EXERCISE DIRECTIONS —
Once the line containing "It's my first" is found in the entries below, reproduce it and every line after it, stopping at and including the line containing "### How to use"; reproduce nothing else, and keep each line exact.

--- TASK DATA ---

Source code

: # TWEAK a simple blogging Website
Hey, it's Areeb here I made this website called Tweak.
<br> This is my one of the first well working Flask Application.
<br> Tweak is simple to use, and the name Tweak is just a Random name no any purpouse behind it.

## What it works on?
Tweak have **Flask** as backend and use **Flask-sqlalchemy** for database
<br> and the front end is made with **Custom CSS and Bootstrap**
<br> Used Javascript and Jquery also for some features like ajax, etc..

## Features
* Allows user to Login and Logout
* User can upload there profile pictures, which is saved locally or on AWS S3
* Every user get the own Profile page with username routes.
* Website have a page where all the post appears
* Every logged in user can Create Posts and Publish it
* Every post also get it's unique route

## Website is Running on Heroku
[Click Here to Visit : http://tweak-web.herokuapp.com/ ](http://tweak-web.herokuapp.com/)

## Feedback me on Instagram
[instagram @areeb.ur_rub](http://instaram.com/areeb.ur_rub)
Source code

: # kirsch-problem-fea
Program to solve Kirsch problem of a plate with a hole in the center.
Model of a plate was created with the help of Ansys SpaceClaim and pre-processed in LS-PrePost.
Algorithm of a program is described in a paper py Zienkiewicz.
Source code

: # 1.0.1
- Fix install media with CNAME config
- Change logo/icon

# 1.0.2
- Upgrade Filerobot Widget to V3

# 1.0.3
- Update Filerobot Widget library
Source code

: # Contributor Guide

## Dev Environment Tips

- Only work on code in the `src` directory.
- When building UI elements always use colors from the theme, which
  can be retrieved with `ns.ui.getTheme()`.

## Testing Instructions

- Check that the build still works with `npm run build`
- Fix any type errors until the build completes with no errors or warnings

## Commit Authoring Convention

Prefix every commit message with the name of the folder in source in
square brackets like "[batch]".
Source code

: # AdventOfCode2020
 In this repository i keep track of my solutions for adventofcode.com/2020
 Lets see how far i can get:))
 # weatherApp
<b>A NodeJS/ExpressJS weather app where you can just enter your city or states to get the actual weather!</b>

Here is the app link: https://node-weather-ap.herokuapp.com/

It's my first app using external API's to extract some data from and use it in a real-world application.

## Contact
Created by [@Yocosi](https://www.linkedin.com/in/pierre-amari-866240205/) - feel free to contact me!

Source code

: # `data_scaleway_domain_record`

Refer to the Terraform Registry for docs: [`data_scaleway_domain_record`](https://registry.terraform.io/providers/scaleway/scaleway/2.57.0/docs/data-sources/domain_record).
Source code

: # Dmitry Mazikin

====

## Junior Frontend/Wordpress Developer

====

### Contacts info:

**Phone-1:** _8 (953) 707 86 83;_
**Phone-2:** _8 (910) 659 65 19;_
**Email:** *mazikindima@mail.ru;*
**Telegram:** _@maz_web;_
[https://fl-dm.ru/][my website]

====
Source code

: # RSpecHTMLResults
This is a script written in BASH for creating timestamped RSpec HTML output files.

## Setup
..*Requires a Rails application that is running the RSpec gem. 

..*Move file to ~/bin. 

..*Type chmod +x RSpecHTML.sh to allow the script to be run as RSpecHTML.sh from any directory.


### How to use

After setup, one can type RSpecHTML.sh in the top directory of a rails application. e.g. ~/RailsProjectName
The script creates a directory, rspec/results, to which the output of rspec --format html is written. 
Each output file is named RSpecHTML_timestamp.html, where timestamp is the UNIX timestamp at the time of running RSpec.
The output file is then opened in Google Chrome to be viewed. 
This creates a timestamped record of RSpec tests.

---

TASK ANSWER —
It's my first app using external API's to extract some data from and use it in a real-world application.

## Contact
Created by [@Yocosi](https://www.linkedin.com/in/pierre-amari-866240205/) - feel free to contact me!

Source code

: # `data_scaleway_domain_record`

Refer to the Terraform Registry for docs: [`data_scaleway_domain_record`](https://registry.terraform.io/providers/scaleway/scaleway/2.57.0/docs/data-sources/domain_record).
Source code

: # Dmitry Mazikin

====

## Junior Frontend/Wordpress Developer

====

### Contacts info:

**Phone-1:** _8 (953) 707 86 83;_
**Phone-2:** _8 (910) 659 65 19;_
**Email:** *mazikindima@mail.ru;*
**Telegram:** _@maz_web;_
[https://fl-dm.ru/][my website]

====
Source code

: # RSpecHTMLResults
This is a script written in BASH for creating timestamped RSpec HTML output files.

## Setup
..*Requires a Rails application that is running the RSpec gem. 

..*Move file to ~/bin. 

..*Type chmod +x RSpecHTML.sh to allow the script to be run as RSpecHTML.sh from any directory.


### How to use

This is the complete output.